Le pillage de la Corse
Pour ce qui concerne la Corse, il ne fait aucun doute que l’affaire paraît juteuse. A priori c’est l’État qui est propriétaire du sable récolté au large comme il l’est des sous-sols. Cor'in fronte insiste sur le risque de prédation au détriment de la Corse et des Corses. « M. le Président du Conseil exécutif, M. le Président de l’Office de l’environnement, même si l’Assemblée de Corse a adopté une motion à l’unanimité, fin novembre 2024, pour exiger des garanties environnementales et sanitaires en cas d’exploitation, il n’en demeure pas moins que la mentalité de M. Barron elle celle d’un affairiste prédateur.
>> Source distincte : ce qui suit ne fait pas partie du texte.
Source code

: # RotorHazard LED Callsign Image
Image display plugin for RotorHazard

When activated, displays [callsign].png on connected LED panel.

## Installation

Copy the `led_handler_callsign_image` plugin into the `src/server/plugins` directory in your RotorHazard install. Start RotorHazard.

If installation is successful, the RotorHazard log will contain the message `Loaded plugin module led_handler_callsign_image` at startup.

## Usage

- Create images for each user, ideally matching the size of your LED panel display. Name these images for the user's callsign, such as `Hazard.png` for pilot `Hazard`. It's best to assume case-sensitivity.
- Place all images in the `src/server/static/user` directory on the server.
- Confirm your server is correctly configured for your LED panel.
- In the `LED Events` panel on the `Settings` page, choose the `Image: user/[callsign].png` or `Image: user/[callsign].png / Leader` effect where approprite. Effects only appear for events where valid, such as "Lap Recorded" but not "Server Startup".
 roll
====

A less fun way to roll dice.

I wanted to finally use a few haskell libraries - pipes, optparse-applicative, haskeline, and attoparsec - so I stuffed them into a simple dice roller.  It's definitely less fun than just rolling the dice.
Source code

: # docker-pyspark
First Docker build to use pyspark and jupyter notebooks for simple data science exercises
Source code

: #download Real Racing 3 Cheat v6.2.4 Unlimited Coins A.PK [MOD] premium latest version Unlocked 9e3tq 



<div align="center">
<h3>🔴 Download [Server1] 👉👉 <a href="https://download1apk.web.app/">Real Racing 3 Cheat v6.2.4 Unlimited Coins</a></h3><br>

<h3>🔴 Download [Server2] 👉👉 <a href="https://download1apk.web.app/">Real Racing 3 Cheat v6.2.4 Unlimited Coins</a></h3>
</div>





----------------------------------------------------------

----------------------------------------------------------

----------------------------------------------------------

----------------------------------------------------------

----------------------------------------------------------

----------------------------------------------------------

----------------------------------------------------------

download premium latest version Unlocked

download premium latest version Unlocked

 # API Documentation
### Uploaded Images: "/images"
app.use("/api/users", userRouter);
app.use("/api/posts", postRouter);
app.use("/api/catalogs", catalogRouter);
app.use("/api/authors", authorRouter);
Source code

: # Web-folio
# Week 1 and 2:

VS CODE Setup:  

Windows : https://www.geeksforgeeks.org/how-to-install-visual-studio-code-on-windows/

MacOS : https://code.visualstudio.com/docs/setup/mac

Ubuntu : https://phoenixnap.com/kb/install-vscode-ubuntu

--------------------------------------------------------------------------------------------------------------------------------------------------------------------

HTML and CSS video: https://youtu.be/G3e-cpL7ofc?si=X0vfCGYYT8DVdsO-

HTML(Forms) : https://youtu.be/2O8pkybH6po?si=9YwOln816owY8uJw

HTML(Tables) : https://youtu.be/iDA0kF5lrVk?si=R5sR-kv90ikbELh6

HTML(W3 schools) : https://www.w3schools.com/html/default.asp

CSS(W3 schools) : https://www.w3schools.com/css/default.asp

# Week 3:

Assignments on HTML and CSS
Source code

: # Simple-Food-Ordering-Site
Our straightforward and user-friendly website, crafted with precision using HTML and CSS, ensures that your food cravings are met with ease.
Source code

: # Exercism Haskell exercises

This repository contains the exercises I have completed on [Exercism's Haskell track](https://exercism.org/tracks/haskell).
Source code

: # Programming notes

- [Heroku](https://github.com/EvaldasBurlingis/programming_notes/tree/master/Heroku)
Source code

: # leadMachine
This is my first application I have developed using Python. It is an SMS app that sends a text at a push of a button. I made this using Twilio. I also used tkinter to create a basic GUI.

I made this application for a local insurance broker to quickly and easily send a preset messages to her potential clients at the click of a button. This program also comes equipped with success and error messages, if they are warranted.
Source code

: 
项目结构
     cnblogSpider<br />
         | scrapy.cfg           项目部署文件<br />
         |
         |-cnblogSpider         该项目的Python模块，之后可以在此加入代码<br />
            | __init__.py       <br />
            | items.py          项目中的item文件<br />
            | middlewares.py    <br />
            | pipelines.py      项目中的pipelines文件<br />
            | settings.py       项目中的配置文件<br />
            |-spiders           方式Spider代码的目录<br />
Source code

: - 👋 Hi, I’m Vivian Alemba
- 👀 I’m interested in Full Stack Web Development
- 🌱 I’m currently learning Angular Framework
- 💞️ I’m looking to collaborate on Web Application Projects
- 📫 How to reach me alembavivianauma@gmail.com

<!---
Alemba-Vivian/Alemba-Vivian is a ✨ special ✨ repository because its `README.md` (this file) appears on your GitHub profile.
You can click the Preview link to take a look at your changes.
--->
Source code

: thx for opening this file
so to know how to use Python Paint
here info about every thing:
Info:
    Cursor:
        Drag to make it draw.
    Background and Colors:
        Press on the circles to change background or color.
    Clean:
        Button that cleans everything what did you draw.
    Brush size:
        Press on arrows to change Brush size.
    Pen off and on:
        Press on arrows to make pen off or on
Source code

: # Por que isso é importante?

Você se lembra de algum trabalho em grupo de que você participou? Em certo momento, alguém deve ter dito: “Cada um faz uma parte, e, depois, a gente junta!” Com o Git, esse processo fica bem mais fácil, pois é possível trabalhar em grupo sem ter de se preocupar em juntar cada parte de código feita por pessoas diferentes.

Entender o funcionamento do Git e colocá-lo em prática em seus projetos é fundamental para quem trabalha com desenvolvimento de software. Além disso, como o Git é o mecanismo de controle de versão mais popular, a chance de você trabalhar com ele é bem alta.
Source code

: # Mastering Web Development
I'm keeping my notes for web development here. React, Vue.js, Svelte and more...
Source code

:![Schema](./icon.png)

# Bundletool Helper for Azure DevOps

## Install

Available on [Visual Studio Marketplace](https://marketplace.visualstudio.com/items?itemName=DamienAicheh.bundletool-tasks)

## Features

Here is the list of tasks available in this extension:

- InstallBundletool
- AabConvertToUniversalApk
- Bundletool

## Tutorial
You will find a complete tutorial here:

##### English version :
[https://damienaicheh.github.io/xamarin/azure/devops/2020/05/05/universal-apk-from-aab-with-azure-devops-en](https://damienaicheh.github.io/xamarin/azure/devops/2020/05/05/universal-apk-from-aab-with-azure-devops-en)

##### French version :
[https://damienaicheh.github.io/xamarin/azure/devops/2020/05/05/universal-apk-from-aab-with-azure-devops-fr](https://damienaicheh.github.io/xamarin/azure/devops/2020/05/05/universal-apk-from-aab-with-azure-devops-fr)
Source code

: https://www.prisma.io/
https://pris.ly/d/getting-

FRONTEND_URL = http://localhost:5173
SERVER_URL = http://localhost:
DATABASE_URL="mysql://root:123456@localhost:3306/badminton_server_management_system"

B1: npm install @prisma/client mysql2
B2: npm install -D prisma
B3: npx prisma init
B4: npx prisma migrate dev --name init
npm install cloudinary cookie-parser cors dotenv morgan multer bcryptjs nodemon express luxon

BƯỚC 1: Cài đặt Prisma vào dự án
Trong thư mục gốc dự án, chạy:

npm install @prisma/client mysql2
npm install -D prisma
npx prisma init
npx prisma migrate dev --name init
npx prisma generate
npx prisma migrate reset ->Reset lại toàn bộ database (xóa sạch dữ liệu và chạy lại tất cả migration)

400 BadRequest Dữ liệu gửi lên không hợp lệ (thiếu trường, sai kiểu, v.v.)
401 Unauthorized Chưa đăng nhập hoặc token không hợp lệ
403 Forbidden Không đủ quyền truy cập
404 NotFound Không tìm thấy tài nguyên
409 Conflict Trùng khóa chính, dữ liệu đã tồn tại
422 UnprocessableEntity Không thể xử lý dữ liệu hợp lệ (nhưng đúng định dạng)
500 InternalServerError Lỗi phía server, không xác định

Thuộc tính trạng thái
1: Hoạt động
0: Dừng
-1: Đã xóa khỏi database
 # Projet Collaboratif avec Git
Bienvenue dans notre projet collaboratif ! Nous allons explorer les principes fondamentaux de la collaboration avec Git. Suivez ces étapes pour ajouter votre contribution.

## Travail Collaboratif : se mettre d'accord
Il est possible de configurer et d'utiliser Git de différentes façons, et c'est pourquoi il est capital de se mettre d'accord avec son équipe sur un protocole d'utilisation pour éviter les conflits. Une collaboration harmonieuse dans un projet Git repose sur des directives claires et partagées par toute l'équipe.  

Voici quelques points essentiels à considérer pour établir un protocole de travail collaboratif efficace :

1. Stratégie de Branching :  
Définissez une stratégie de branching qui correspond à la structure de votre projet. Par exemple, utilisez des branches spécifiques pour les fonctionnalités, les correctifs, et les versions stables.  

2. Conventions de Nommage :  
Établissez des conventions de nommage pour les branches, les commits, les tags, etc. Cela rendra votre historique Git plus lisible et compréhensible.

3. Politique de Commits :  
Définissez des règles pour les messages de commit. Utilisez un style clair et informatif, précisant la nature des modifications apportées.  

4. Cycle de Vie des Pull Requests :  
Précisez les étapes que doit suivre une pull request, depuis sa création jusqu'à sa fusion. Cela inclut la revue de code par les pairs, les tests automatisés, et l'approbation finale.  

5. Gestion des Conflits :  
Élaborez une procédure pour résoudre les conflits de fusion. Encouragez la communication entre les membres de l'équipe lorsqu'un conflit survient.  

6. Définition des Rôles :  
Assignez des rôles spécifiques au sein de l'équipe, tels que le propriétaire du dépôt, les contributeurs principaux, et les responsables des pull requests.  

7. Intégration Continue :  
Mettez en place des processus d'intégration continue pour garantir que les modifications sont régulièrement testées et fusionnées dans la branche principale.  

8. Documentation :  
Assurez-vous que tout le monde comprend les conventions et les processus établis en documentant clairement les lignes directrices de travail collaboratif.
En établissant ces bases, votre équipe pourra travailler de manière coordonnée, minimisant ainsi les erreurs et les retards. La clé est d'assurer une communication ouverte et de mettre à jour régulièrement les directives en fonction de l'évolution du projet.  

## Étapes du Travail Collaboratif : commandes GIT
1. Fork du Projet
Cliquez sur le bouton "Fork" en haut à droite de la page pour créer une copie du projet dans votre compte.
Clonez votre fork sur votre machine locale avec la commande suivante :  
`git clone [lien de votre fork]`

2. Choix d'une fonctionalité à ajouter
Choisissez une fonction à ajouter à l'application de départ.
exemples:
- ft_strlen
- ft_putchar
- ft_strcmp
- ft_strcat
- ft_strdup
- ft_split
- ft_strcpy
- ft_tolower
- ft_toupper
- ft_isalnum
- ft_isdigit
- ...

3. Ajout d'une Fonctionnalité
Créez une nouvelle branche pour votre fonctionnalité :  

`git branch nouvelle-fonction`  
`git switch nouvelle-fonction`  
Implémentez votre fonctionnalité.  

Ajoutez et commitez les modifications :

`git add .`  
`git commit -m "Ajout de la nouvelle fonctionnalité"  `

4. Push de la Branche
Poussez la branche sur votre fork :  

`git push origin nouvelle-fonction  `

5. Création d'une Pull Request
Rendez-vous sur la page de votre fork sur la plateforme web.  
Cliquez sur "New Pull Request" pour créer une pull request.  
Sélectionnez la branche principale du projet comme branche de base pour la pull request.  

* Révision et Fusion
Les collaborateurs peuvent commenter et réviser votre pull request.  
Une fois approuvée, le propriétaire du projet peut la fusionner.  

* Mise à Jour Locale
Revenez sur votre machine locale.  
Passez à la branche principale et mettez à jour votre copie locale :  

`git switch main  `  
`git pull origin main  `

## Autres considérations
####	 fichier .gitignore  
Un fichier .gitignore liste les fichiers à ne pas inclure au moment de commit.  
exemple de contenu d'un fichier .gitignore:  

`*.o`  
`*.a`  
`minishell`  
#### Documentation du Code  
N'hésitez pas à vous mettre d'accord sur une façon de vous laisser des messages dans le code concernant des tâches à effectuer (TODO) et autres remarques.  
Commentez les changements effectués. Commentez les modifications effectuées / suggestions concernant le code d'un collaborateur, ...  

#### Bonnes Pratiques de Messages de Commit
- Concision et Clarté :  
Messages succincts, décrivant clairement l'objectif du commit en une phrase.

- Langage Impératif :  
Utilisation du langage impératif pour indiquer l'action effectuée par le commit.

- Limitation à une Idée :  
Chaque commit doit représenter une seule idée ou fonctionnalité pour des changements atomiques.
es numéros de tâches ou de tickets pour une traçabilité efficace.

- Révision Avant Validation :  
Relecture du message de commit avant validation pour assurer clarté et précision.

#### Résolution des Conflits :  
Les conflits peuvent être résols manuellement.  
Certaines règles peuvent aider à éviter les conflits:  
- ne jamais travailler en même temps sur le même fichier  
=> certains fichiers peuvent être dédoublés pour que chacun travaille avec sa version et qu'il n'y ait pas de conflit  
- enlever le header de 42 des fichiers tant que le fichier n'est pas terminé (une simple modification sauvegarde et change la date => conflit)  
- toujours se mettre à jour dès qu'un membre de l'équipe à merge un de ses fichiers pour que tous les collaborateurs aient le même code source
Sa logique mercantile nous la refusons » concluant : « S’il s’avère que le projet de M. Barron est purement spéculatif comme cela semble être le cas, pour alimenter l’industrie du fer ou automobile, serez-vous à nos côtés, avec d’autres, pour dénoncer cette situation faite à la Corse ? » Pourtant, si le sol de Corse contient des richesses et que ces richesses peuvent être exploitées sans engendrer de pollution particulière ne serait-il pas moral que la Corse en profite ? Il est difficile de se plaindre d’une dépendance totale ou presque vis-à-vis du continent et alors que surgit une opportunité d’obtenir le fruit d’une richesse naturelle, de la repousser avec mépris du bout de la semelle. Des réunions sont prévues avec le dirigeant de Corsica Aurania que l’exécutif dit aborder avec prudence.
Négocier directement avec l’État
Cette affaire de nickel est l’occasion ou jamais pour l’exécutif de discuter d’égal à égal avec les représentants de l’Etat et de faire valoir les droits de la Corse sur ses ressources qu’elles soient agricoles, touristiques ou minières. Jusque dans les années cinquante et plus encore au XVIIIe et XIXe siècle, la Corse possédait des mines qui ont été fermées parce que leur exploitation était trop coûteuse eut égard à la concurrence continentale. Mais là dans le cas de Nonza et de Brandu, Keith Barron n’a cessé de s’émerveiller de la rentabilité de la quantité de métal à ramasser avec un coût d’exploitation mineur. Peut-être est-ce là une occasion de réfléchir de la façon dont nous percevons notre futur : prendre ce qui est à nous ou nous laisser en être dépossédé pour ensuite tendre la main et la sébile vers Paris.